Here is the grandest message that the Old Norse religion had to give, and Matthew Arnold concerned himself with that alone. It is a far cry from Regner Lodbrog to this. There is a fine touch in the introduction of Regner into the lamentation of Balder. Arnold makes the old warrior say of the ruder skalds:
But they harp ever on one
string, and wake
Remembrance in our souls of
war alone,
Such as on earth we valiantly
have waged,
And blood, and ringing blows,
and violent death.
But when thou sangest, Balder,
thou didst strike
Another note, and, like a
bird in spring,
Thy voice of joyance minded
us, and youth,
And wife, and children, and
our ancient home.
Here is a human Norseman, a figure not often presented in the versions of the old stories that English poets and romancers have given us. Arnold did a good service to Icelandic literature when he put into Regner’s mouth mild sentiments and a love for home and family. The note is not lacking in the ancient literature, but it took Englishmen three centuries to find it.

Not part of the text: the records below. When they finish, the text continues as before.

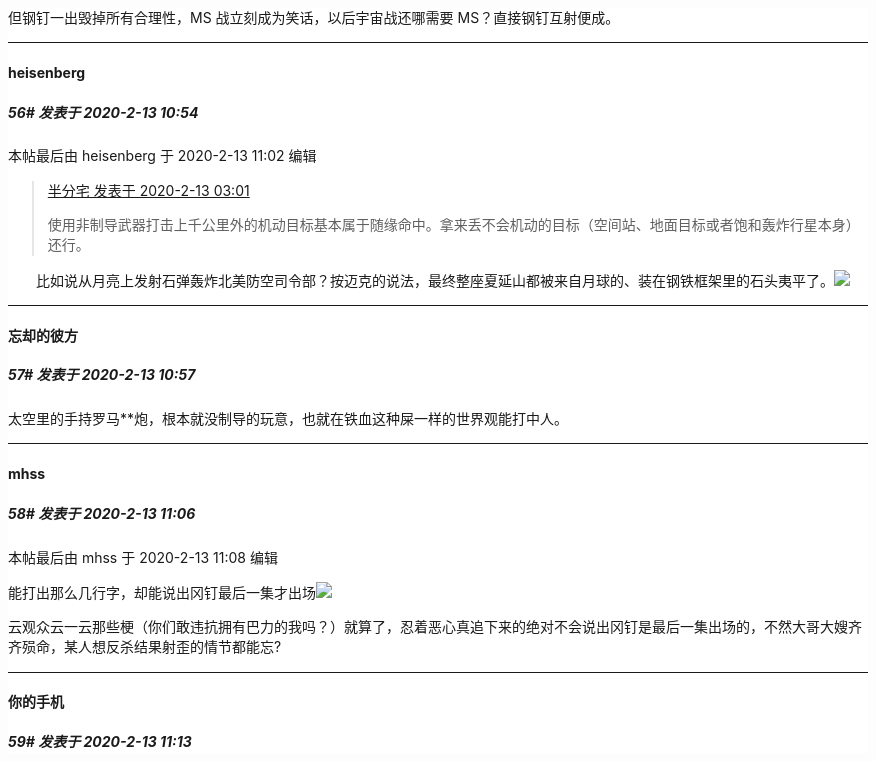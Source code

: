 但钢钉一出毁掉所有合理性，MS 战立刻成为笑话，以后宇宙战还哪需要 MS？直接钢钉互射便成。







-----

####  heisenberg  
##### 56#       发表于 2020-2-13 10:54



 本帖最后由 heisenberg 于 2020-2-13 11:02 编辑 
<blockquote><a href="httphttps://bbs.saraba1st.com/2b/forum.php?mod=redirect&amp;goto=findpost&amp;pid=46402948&amp;ptid=1913557" target="_blank">半分宅 发表于 2020-2-13 03:01</a>

使用非制导武器打击上千公里外的机动目标基本属于随缘命中。拿来丢不会机动的目标（空间站、地面目标或者饱和轰炸行星本身）还行。</blockquote>　　比如说从月亮上发射石弹轰炸北美防空司令部？按迈克的说法，最终整座夏延山都被来自月球的、装在钢铁框架里的石头夷平了。<img src="https://static.saraba1st.com/image/smiley/face2017/068.png" referrerpolicy="no-referrer">







-----

####  忘却的彼方  
##### 57#       发表于 2020-2-13 10:57




太空里的手持罗马**炮，根本就没制导的玩意，也就在铁血这种屎一样的世界观能打中人。







-----

####  mhss  
##### 58#       发表于 2020-2-13 11:06



 本帖最后由 mhss 于 2020-2-13 11:08 编辑 

能打出那么几行字，却能说出冈钉最后一集才出场<img src="https://static.saraba1st.com/image/smiley/face2017/004.gif" referrerpolicy="no-referrer">

云观众云一云那些梗（你们敢违抗拥有巴力的我吗？）就算了，忍着恶心真追下来的绝对不会说出冈钉是最后一集出场的，不然大哥大嫂齐齐殒命，某人想反杀结果射歪的情节都能忘?







-----

####  你的手机  
##### 59#       发表于 2020-2-13 11:13
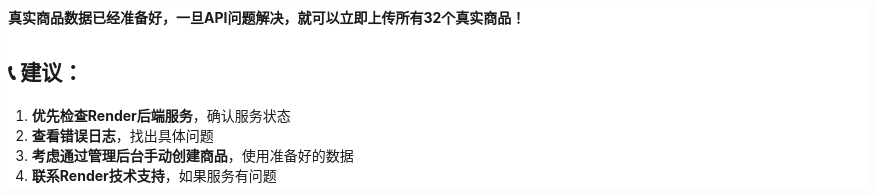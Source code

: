 **真实商品数据已经准备好，一旦API问题解决，就可以立即上传所有32个真实商品！**

## 📞 **建议：**

1. **优先检查Render后端服务**，确认服务状态
2. **查看错误日志**，找出具体问题
3. **考虑通过管理后台手动创建商品**，使用准备好的数据
4. **联系Render技术支持**，如果服务有问题
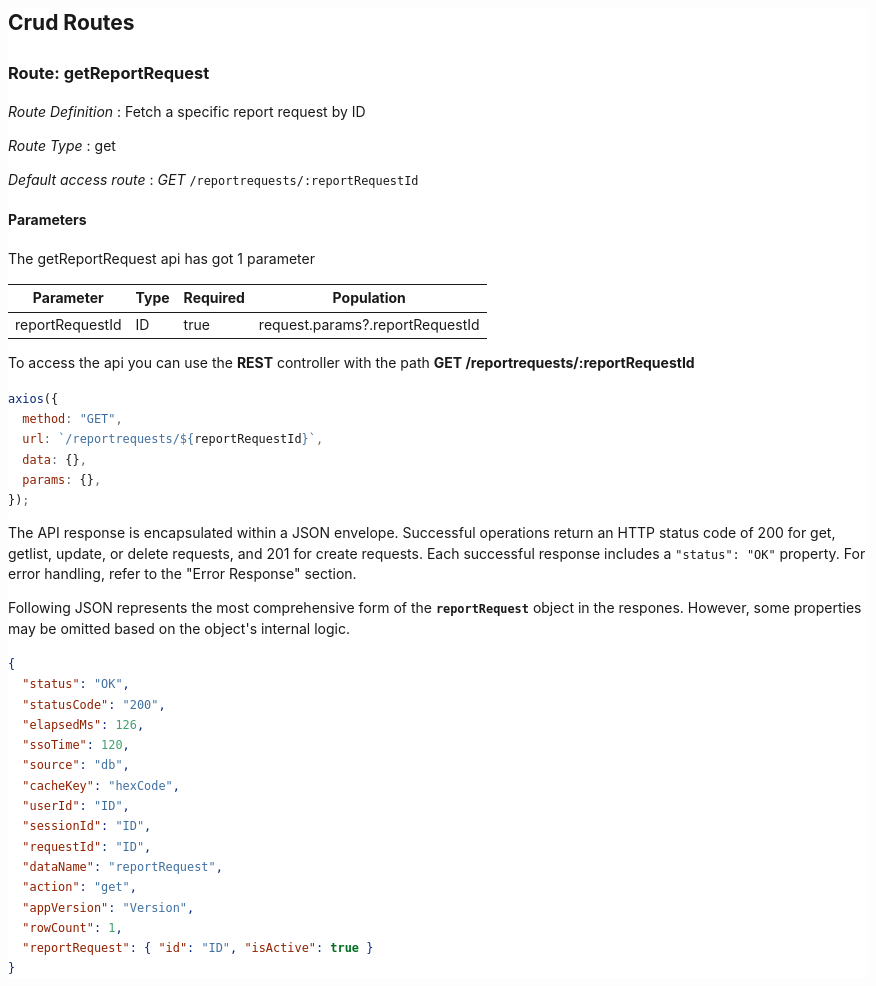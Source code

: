 ## Crud Routes

### Route: getReportRequest

_Route Definition_ : Fetch a specific report request by ID

_Route Type_ : get

_Default access route_ : _GET_ `/reportrequests/:reportRequestId`

#### Parameters

The getReportRequest api has got 1 parameter

| Parameter       | Type | Required | Population                      |
| --------------- | ---- | -------- | ------------------------------- |
| reportRequestId | ID   | true     | request.params?.reportRequestId |

To access the api you can use the **REST** controller with the path **GET /reportrequests/:reportRequestId**

```js
axios({
  method: "GET",
  url: `/reportrequests/${reportRequestId}`,
  data: {},
  params: {},
});
```

The API response is encapsulated within a JSON envelope. Successful operations return an HTTP status code of 200 for get, getlist, update, or delete requests, and 201 for create requests. Each successful response includes a `"status": "OK"` property. For error handling, refer to the "Error Response" section.

Following JSON represents the most comprehensive form of the **`reportRequest`** object in the respones. However, some properties may be omitted based on the object's internal logic.

```json
{
  "status": "OK",
  "statusCode": "200",
  "elapsedMs": 126,
  "ssoTime": 120,
  "source": "db",
  "cacheKey": "hexCode",
  "userId": "ID",
  "sessionId": "ID",
  "requestId": "ID",
  "dataName": "reportRequest",
  "action": "get",
  "appVersion": "Version",
  "rowCount": 1,
  "reportRequest": { "id": "ID", "isActive": true }
}
```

It was the scholar, Matthew Arnold, who first repeated the gentler strain in the rude music of the North, as it was the scholar, Thomas Gray, who first echoed the “dreadful songs” of that old psalmody. Gray has all the culture of his age, when it was still possible to compass all knowledge in one lifetime; Arnold had all the literary culture of his fuller century when multiplied sciences force a scholar to be content with one segment of human knowledge. The former had music and architecture and other sciences among his accomplishments; the latter spread out in literature, as “Sohrab and Rustum,” “Empedocles on Etna,” “Tristram and Iseult,” as well as “Balder Dead” attest. The quatrain prefixed to the volume containing the narrative and elegiac poems be-tokens what joy Arnold had in his literary work, and indicates why these poems cannot fail to live:
What poets feel not, when
they make,
A pleasure in
creating,
The world in its turn will
not take
Pleasure in contemplating.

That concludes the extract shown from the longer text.